After success, send the ssh key to yourself and the other two virtual machines.
ssh-copy-id  master1

ssh-copy-id  server01

ssh-copy-id  server02

Please add image description

After sending, use ssh to test it.
ssh master1 

ssh server01

ssh server02

Please add image description

Install hadoop (key points)

As usual, first drag the hadoop installation package into softwares, and then unzip it into models.

tar -zxvf ./hadoop-2.7.1.tar.gz  -C ../ models/

Please add image description

Modify environment variables
sudo vi /ect/profile

没有修改之前
export JAVA_HOME=/home/xiaoyu/models/jdk1.8.0_191     
export PATH=$PATH:$JAVA_HOME/bin:

修改之后(添加了一个HADOOP_HOME,并在PATH后加了hadoop的bin目录和sbin目录)
export JAVA_HOME=/home/xiaoyu/models/jdk1.8.0_191
export HADOOP_HOME=/home/xiaoyu/models/hadoop-2.7.1
export PATH=$PATH:$JAVA_HOME/bin:$HADOOP_HOME/bin:$HADOOP_HOME/sbin:

Modify the configuration file of hadoop (novices recommend visual folder operations on the left)

Please add image description

hadoop 的配置文件都在/models/hadoop-2.7.1/etc/hadoop

Please add image description
Please add image description

Modify hadoop-env.sh

Double-click the hadoop-env.sh file to change the path of the jdk inside.
Please add image description
Here is a quick way to check the path of your own jdk.

echo $JAVA_HOME

Please add image description

Modify core-site.xml
<property>
<name>fs.defaultFS</name>
<value>hdfs://master1:8020</value>
</property>
<property>
<name>io.file.buffer.size</name>
<value>4096</value>
</property>

Please add image description

Modify hdfs-site.xml
<property>
<name>dfs.replication</name>
<value>3</value>
</property>
<property>
<name>dfs.block.size</name>
<value>134217728</value>
</property>
<property>
<name>dfs.namenode.name.dir</name>
<value>/home/xiaoyu/hadoopdata/dfs/name</value>
</property>
<property>
<name>dfs.datanode.data.dir</name>
<value>/home/xiaoyu/hadoopdata/dfs/data</value>
</property>
<property>
	<name>fs.checkpoint.dir</name>
	<value>/home/xiaoyu/hadoopdata/checkpoint/dfs/cname</value>
</property>
<property>
	<name>fs.checkpoint.edits.dir</name>
	<value>/home/xiaoyu/hadoopdata/checkpoint/dfs/cname</value>
</property>
<property>
   <name>dfs.http.address</name>
   <value>master1:50070</value>
</property>
<property>
   <name>dfs.secondary.http.address</name>
   <value>server01:50090</value>
</property>
<property>
<name>dfs.webhdfs.enabled</name>
<value>true</value>
</property>
<property>
<name>dfs.permissions</name>
<value>false</value>
</property>

Please add image description

Modify the mapred-site.xml file

There is no mapred-site.xml file in the configuration file, but there is mapred-site.xml.template file.
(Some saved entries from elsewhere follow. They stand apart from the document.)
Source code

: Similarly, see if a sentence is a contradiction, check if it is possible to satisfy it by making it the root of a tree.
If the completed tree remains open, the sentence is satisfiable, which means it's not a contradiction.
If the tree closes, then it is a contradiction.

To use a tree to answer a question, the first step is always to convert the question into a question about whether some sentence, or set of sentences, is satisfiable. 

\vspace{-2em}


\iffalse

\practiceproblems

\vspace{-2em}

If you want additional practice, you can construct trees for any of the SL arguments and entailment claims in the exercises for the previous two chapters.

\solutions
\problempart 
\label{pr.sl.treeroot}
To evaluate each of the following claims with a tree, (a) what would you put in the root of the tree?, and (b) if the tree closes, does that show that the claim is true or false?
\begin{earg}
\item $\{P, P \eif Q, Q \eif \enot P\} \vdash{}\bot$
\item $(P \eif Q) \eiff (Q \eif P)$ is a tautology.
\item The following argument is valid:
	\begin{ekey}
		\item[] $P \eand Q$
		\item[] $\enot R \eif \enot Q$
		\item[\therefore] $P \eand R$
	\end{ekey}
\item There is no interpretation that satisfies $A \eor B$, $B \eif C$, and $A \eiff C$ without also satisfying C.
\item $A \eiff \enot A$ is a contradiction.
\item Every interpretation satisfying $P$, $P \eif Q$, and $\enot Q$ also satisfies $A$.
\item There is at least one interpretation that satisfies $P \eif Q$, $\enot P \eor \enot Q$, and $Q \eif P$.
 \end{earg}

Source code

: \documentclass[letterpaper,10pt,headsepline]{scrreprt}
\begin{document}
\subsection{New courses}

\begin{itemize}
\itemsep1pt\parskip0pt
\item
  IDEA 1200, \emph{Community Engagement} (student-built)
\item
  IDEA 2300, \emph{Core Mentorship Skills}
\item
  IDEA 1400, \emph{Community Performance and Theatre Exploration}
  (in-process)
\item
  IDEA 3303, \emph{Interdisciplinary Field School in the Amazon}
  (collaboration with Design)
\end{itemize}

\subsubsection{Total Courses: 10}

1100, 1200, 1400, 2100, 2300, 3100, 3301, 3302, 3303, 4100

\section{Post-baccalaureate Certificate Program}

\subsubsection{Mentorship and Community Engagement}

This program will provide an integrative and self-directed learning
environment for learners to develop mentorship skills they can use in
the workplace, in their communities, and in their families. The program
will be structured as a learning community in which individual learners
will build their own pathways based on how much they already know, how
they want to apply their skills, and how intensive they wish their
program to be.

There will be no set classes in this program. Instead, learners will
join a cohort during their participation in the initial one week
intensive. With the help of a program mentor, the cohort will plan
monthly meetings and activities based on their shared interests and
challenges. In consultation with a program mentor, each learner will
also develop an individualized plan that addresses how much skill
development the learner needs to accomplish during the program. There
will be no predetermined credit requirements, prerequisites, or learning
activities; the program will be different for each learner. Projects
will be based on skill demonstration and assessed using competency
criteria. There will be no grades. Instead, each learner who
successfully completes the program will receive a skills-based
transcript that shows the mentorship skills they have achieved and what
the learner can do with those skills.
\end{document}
Rename the
mapred-site.xml.template file to mapred-site.xml

<property>
<name>mapreduce.framework.name</name>
<value>yarn</value>
<final>true</final>
</property>
<property>
<name>mapreduce.jobhistory.address</name>
<value>master1:10020</value>
</property>
<property>
<name>mapreduce.jobhistory.webapp.address</name>
<value>master1:19888</value>
</property>

Please add image description

Modify yarn-site.xml
<property>
<name>yarn.resourcemanager.hostname</name>
<value>master1</value>
</property>
<property>
<name>yarn.nodemanager.aux-services</name>
<value>mapreduce_shuffle</value>
</property>
<property>
<name>yarn.resourcemanager.address</name>
<value>master1:8032</value>
</property>
<property>
<name>yarn.resourcemanager.scheduler.address</name>
<value>master1:8030</value>
</property>
<property>
<name>yarn.resourcemanager.resource-tracker.address</name>
<value>master1:8031</value>
</property>
<property>
<name>yarn.resourcemanager.admin.address</name>
<value>master1:8033</value>
</property>
<property>
<name>yarn.resourcemanager.webapp.address</name>
<value>master1:8088</value>
</property>

Please add image description

Modify slaves file
master1
server01
server02

Please add image description

Create the namenode metadata storage directory (the other two nodes must also be created)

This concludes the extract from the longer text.